:: YOUR GOAL ::
In the records below, the lines from the one containing "Advanced control schemes" through the last are to be reproduced exactly and alone.

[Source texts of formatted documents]
---

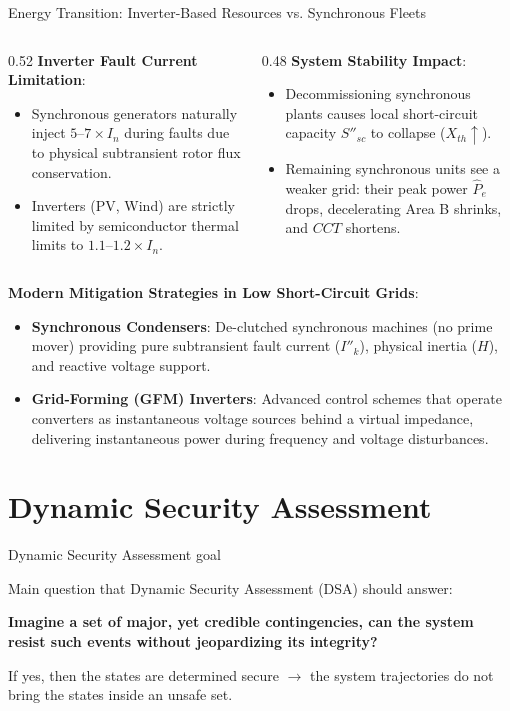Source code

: \begin{frame}[allowframebreaks]{Energy Transition: Inverter-Based Resources vs. Synchronous Fleets}
\begin{columns}
    \begin{column}{0.52\textwidth}
    \textbf{Inverter Fault Current Limitation}:
    \begin{itemize}
        \item Synchronous generators naturally inject $5\text{--}7 \times I_n$ during faults due to physical subtransient rotor flux conservation.
        \item Inverters (PV, Wind) are strictly limited by semiconductor thermal limits to $1.1\text{--}1.2 \times I_n$.
    \end{itemize}
    \end{column}
    \begin{column}{0.48\textwidth}
    \textbf{System Stability Impact}:
    \begin{itemize}
        \item Decommissioning synchronous plants causes local short-circuit capacity $S''_{sc}$ to collapse ($X_{th} \uparrow$).
        \item Remaining synchronous units see a weaker grid: their peak power $\hat{P}_e$ drops, decelerating Area B shrinks, and $CCT$ shortens.
    \end{itemize}
    \end{column}
\end{columns}

\framebreak

\textbf{Modern Mitigation Strategies in Low Short-Circuit Grids}:
\begin{itemize}
    \item \textbf{Synchronous Condensers}: 
    De-clutched synchronous machines (no prime mover) providing pure subtransient fault current ($I''_k$), physical inertia ($H$), and reactive voltage support.
    \item \textbf{Grid-Forming (GFM) Inverters}: 
    Advanced control schemes that operate converters as instantaneous voltage sources behind a virtual impedance, delivering instantaneous power during frequency and voltage disturbances.
\end{itemize}
\end{frame}



\section{{Dynamic Security Assessment}}
\begin{frame}{Dynamic Security Assessment goal}

    Main question that Dynamic Security Assessment (DSA) should answer:

\textbf{Imagine a set of major, yet credible contingencies, can the system resist such events without jeopardizing its integrity?}

If yes, then the states are determined secure $\rightarrow$ the system trajectories do not bring the states inside an unsafe set.
\end{frame}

---

:: RESULT BELOW ::
    Advanced control schemes that operate converters as instantaneous voltage sources behind a virtual impedance, delivering instantaneous power during frequency and voltage disturbances.
\end{itemize}
\end{frame}



\section{{Dynamic Security Assessment}}
\begin{frame}{Dynamic Security Assessment goal}

    Main question that Dynamic Security Assessment (DSA) should answer:

\textbf{Imagine a set of major, yet credible contingencies, can the system resist such events without jeopardizing its integrity?}

If yes, then the states are determined secure $\rightarrow$ the system trajectories do not bring the states inside an unsafe set.
\end{frame}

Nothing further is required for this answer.